## [TO DO]
Transcribe exactly the lines that begin the material and continue through the line containing "近年来，随着国际旅行和跨境交". Leave out whatever follows.

============

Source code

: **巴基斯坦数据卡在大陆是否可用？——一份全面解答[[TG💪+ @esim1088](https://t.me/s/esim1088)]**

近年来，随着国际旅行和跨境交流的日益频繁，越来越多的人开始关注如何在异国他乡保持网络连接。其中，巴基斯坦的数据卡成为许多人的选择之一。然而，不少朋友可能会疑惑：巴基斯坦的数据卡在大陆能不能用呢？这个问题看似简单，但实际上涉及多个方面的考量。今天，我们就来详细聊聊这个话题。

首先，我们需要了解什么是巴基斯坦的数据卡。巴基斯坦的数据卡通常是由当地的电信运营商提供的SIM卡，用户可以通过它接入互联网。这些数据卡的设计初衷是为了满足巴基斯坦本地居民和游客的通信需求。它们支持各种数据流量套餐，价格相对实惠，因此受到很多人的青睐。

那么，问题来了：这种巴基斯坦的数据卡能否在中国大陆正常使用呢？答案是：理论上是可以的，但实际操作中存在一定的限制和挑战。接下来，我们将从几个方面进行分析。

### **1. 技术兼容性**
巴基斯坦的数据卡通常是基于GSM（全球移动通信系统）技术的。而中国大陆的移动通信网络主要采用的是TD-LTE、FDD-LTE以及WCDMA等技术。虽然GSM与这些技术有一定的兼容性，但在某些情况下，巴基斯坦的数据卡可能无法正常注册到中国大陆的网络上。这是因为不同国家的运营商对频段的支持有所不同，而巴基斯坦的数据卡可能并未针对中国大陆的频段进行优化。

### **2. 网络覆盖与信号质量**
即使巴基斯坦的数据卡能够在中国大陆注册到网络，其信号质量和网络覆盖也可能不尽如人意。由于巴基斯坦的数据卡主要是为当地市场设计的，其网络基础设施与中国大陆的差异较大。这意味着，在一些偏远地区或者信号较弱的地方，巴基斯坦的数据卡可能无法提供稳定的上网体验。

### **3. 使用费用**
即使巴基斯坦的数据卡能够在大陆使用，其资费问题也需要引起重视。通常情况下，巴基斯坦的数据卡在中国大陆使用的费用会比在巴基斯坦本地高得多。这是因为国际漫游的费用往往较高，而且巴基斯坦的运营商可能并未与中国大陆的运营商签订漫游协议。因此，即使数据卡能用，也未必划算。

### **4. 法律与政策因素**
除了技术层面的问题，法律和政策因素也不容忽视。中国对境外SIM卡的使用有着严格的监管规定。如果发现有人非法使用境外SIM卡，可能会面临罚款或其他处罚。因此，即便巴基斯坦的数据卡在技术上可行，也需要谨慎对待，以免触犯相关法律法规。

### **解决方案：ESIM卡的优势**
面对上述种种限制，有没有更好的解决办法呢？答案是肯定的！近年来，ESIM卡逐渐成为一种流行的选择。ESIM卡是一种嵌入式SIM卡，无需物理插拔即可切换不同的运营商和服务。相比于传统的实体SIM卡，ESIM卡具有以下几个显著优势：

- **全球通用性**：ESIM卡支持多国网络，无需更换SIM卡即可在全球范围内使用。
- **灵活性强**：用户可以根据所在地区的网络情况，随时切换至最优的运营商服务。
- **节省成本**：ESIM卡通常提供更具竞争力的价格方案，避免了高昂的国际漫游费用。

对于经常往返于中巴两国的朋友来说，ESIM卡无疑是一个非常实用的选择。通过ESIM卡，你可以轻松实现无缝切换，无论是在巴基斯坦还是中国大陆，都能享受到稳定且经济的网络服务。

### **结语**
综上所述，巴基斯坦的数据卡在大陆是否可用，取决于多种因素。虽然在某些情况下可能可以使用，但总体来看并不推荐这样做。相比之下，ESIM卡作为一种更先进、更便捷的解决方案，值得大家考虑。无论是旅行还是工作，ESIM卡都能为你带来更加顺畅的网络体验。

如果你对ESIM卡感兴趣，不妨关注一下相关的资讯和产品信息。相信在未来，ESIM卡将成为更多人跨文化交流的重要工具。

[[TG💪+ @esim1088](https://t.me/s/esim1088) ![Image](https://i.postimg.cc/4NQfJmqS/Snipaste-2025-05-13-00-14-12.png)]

============

## [ANSWER TO THIS TASK]
Source code

: **巴基斯坦数据卡在大陆是否可用？——一份全面解答[[TG💪+ @esim1088](https://t.me/s/esim1088)]**

近年来，随着国际旅行和跨境交流的日益频繁，越来越多的人开始关注如何在异国他乡保持网络连接。其中，巴基斯坦的数据卡成为许多人的选择之一。然而，不少朋友可能会疑惑：巴基斯坦的数据卡在大陆能不能用呢？这个问题看似简单，但实际上涉及多个方面的考量。今天，我们就来详细聊聊这个话题。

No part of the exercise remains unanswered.